Non potevo. Non ne avevo mai avuto uno nemmeno io stessa.

Alla fine quell’unione si sbriciolata in una furia di rancori, incomprensioni, raggiri e pulsioni di vita e morte.

Tutto intorno il nulla più profondo e macerie.

La fine di quell’unione, è stato il più grande dono per la mia crescita. Ho perso tutto quello che amavo e mi sono ritrovata in piedi, da sola, di fronte alle mie ferite più profonde.

Io e la mia paura dell’abbandono. Io e la mia paura di non essere amata. Io e la mia voragine, che per tutta la vita, avevo riempito di relazioni e cose per la paura di fermarmi.

Una volta andata in frantumi, il mio lavoro di guarigione è iniziato.

Per la prima volta in vita mia mi sono fermata e sono rimasta nel vuoto che ho sempre sentito.

Ho permesso a me stessa di rincontrare la ragazzina che mi porto dentro, perennemente offesa dalla consapevolezza di non essere nulla di speciale, se nemmeno suo padre, l' ama tanto da restare.

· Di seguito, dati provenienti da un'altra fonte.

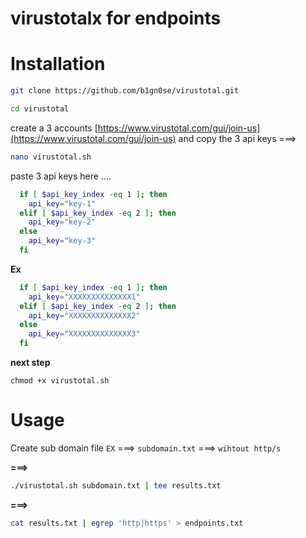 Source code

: # virustotalx for endpoints 

# Installation 

```sh
git clone https://github.com/b1gn0se/virustotal.git
```

```sh
cd virustotal
```


create a 3 accounts [https://www.virustotal.com/gui/join-us](https://www.virustotal.com/gui/join-us) and copy the 3 api keys ===>

```sh
nano virustotal.sh
```

paste 3 api keys here ....


```sh
  if [ $api_key_index -eq 1 ]; then
    api_key="key-1"
  elif [ $api_key_index -eq 2 ]; then
    api_key="key-2"
  else
    api_key="key-3"
  fi
```

**Ex**

```sh
  if [ $api_key_index -eq 1 ]; then
    api_key="XXXXXXXXXXXXXX1"
  elif [ $api_key_index -eq 2 ]; then
    api_key="XXXXXXXXXXXXXX2"
  else
    api_key="XXXXXXXXXXXXXX3"
  fi
```


**next step**

`chmod +x virustotal.sh` 


# Usage

Create sub domain file `EX` ===> `subdomain.txt`  ===> `wihtout http/s` 

**===>**


```sh
./virustotal.sh subdomain.txt | tee results.txt 
```

**===>**


```sh
cat results.txt | egrep 'http|https' > endpoints.txt
```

Per la prima volta, mi sono concessa di ascoltare i miei sentimenti. Il lutto per la perdita di un amore così profondo che si ricongiungeva al lutto per la perdita dell’amore di mio padre. 

In quel frangente, mi sono rifiutata di riempire le buche dentro me e le ho lasciate scoperte così da cascare in ognuna di esse.

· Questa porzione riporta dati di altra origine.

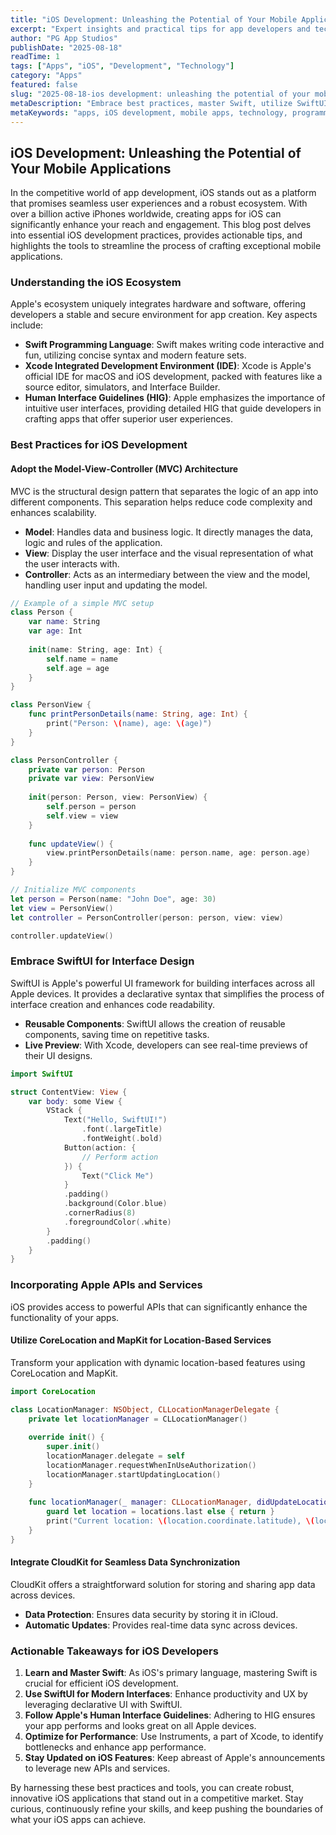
 ```yaml
---
title: "iOS Development: Unleashing the Potential of Your Mobile Applications"
excerpt: "Expert insights and practical tips for app developers and tech enthusiasts"
author: "PG App Studios"
publishDate: "2025-08-18"
readTime: 1
tags: ["Apps", "iOS", "Development", "Technology"]
category: "Apps"
featured: false
slug: "2025-08-18-ios development: unleashing the potential of your mobile applications"
metaDescription: "Embrace best practices, master Swift, utilize SwiftUI, follow HIG, optimize performance, and stay updated for success...."
metaKeywords: "apps, iOS development, mobile apps, technology, programming"
---
```

## iOS Development: Unleashing the Potential of Your Mobile Applications

In the competitive world of app development, iOS stands out as a platform that promises seamless user experiences and a robust ecosystem. With over a billion active iPhones worldwide, creating apps for iOS can significantly enhance your reach and engagement. This blog post delves into essential iOS development practices, provides actionable tips, and highlights the tools to streamline the process of crafting exceptional mobile applications.

### Understanding the iOS Ecosystem

Apple's ecosystem uniquely integrates hardware and software, offering developers a stable and secure environment for app creation. Key aspects include:

- **Swift Programming Language**: Swift makes writing code interactive and fun, utilizing concise syntax and modern feature sets.
- **Xcode Integrated Development Environment (IDE)**: Xcode is Apple's official IDE for macOS and iOS development, packed with features like a source editor, simulators, and Interface Builder.
- **Human Interface Guidelines (HIG)**: Apple emphasizes the importance of intuitive user interfaces, providing detailed HIG that guide developers in crafting apps that offer superior user experiences.

### Best Practices for iOS Development

#### Adopt the Model-View-Controller (MVC) Architecture

MVC is the structural design pattern that separates the logic of an app into different components. This separation helps reduce code complexity and enhances scalability.

- **Model**: Handles data and business logic. It directly manages the data, logic and rules of the application.
- **View**: Display the user interface and the visual representation of what the user interacts with.
- **Controller**: Acts as an intermediary between the view and the model, handling user input and updating the model.

```swift
// Example of a simple MVC setup
class Person {
    var name: String
    var age: Int
    
    init(name: String, age: Int) {
        self.name = name
        self.age = age
    }
}

class PersonView {
    func printPersonDetails(name: String, age: Int) {
        print("Person: \(name), age: \(age)")
    }
}

class PersonController {
    private var person: Person
    private var view: PersonView
    
    init(person: Person, view: PersonView) {
        self.person = person
        self.view = view
    }
    
    func updateView() {
        view.printPersonDetails(name: person.name, age: person.age)
    }
}

// Initialize MVC components
let person = Person(name: "John Doe", age: 30)
let view = PersonView()
let controller = PersonController(person: person, view: view)

controller.updateView()
```

### Embrace SwiftUI for Interface Design

SwiftUI is Apple's powerful UI framework for building interfaces across all Apple devices. It provides a declarative syntax that simplifies the process of interface creation and enhances code readability.

- **Reusable Components**: SwiftUI allows the creation of reusable components, saving time on repetitive tasks.
- **Live Preview**: With Xcode, developers can see real-time previews of their UI designs.

```swift
import SwiftUI

struct ContentView: View {
    var body: some View {
        VStack {
            Text("Hello, SwiftUI!")
                .font(.largeTitle)
                .fontWeight(.bold)
            Button(action: {
                // Perform action
            }) {
                Text("Click Me")
            }
            .padding()
            .background(Color.blue)
            .cornerRadius(8)
            .foregroundColor(.white)
        }
        .padding()
    }
}
```

### Incorporating Apple APIs and Services

iOS provides access to powerful APIs that can significantly enhance the functionality of your apps.

#### Utilize CoreLocation and MapKit for Location-Based Services

Transform your application with dynamic location-based features using CoreLocation and MapKit. 

```swift
import CoreLocation

class LocationManager: NSObject, CLLocationManagerDelegate {
    private let locationManager = CLLocationManager()
    
    override init() {
        super.init()
        locationManager.delegate = self
        locationManager.requestWhenInUseAuthorization()
        locationManager.startUpdatingLocation()
    }
    
    func locationManager(_ manager: CLLocationManager, didUpdateLocations locations: [CLLocation]) {
        guard let location = locations.last else { return }
        print("Current location: \(location.coordinate.latitude), \(location.coordinate.longitude)")
    }
}
```

#### Integrate CloudKit for Seamless Data Synchronization

CloudKit offers a straightforward solution for storing and sharing app data across devices.

- **Data Protection**: Ensures data security by storing it in iCloud.
- **Automatic Updates**: Provides real-time data sync across devices.

### Actionable Takeaways for iOS Developers

1. **Learn and Master Swift**: As iOS's primary language, mastering Swift is crucial for efficient iOS development.
2. **Use SwiftUI for Modern Interfaces**: Enhance productivity and UX by leveraging declarative UI with SwiftUI.
3. **Follow Apple's Human Interface Guidelines**: Adhering to HIG ensures your app performs and looks great on all Apple devices.
4. **Optimize for Performance**: Use Instruments, a part of Xcode, to identify bottlenecks and enhance app performance.
5. **Stay Updated on iOS Features**: Keep abreast of Apple's announcements to leverage new APIs and services.

By harnessing these best practices and tools, you can create robust, innovative iOS applications that stand out in a competitive market. Stay curious, continuously refine your skills, and keep pushing the boundaries of what your iOS apps can achieve.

Ho fronteggiato la mia oscurità. Ho guardato in faccia la Michela che avevo fatto conoscere al mio ex e ho potuto guardare alla mia relazione con lui con lucidità. Due persone piene di dolore, con fantasmi impossibili da nascondere che cercavano di superare i traumi senza guardarsi dentro.

E, a due anni dalla nostra rottura, mi sono perdonata.

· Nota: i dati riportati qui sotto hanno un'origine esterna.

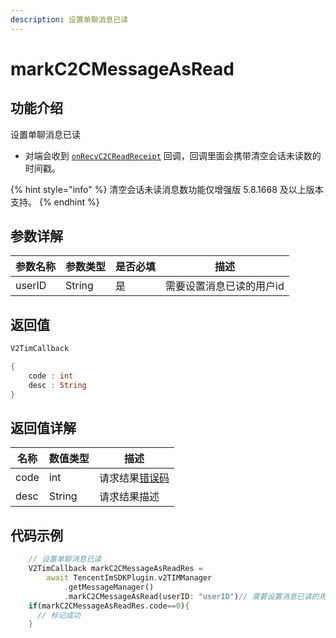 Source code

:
 ```yaml
---
description: 设置单聊消息已读
---
```


# markC2CMessageAsRead

## 功能介绍

设置单聊消息已读

* 对端会收到 [`onRecvC2CReadReceipt`](../callbacks/onrecvc2creadreceiptcallback.md) 回调，回调里面会携带清空会话未读数的时间戳。

{% hint style="info" %}
清空会话未读消息数功能仅增强版 5.8.1668 及以上版本支持。
{% endhint %}

## 参数详解

| 参数名称   | 参数类型   | 是否必填 | 描述            |
| ------ | ------ | ---- | ------------- |
| userID | String | 是    | 需要设置消息已读的用户id |

## 返回值

```dart
V2TimCallback

{
    code : int
    desc : String
}
```

## 返回值详解

| 名称   | 数值类型   | 描述                                                             |
| ---- | ------ | -------------------------------------------------------------- |
| code | int    | 请求结果[错误码](https://cloud.tencent.com/document/product/269/1671) |
| desc | String | 请求结果描述                                                         |

## 代码示例  &#x20;

```dart
    // 设置单聊消息已读
    V2TimCallback markC2CMessageAsReadRes =
        await TencentImSDKPlugin.v2TIMManager
            .getMessageManager()
            .markC2CMessageAsRead(userID: "userID")// 需要设置消息已读的用户id
    if(markC2CMessageAsReadRes.code==0){
      // 标记成功
    }
```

Non c’è vergogna nella fine.

Non c’è neppure fallimento nella fine di una relazione. C’è, però, possibilità di crescita, basta accettare di attraversare il dolore e accompagnarlo fuori dalla tua vita. 


Vedrai, una mattina accadrà qualcosa di veramente buffo e riprenderai a ridere. Ti volterai e incontrerai lo sguardo di un uomo. Lui ti guarderà, tu ti illuminerai tutta, come una torcia nella notte e sarà luce. Ogni cosa illuminata, in luoghi nascosti dentro te che nemmeno sapevi di avere e sarà la porta sulla nuova te. Sarai finalmente, inesorabilmente viva e incontrerai l’amore con occhi che sanno vedere. Quell’uomo confonderà ogni tua certezza e tu, comunque, non saprai mai più dubitare.

Perché l’amore è tutto, meno i dubbi.

1 commento:

  1. Io sto ancora naufragando pur sapendo, o credendo, si saper nuotare. Ti auguro di cuore di trovare quell'amore senza dubbi, che da qualche parte sta aspettandoti, ma secondo me nessuno sarà mai davvero all' "ampiezza" del tuo cuore.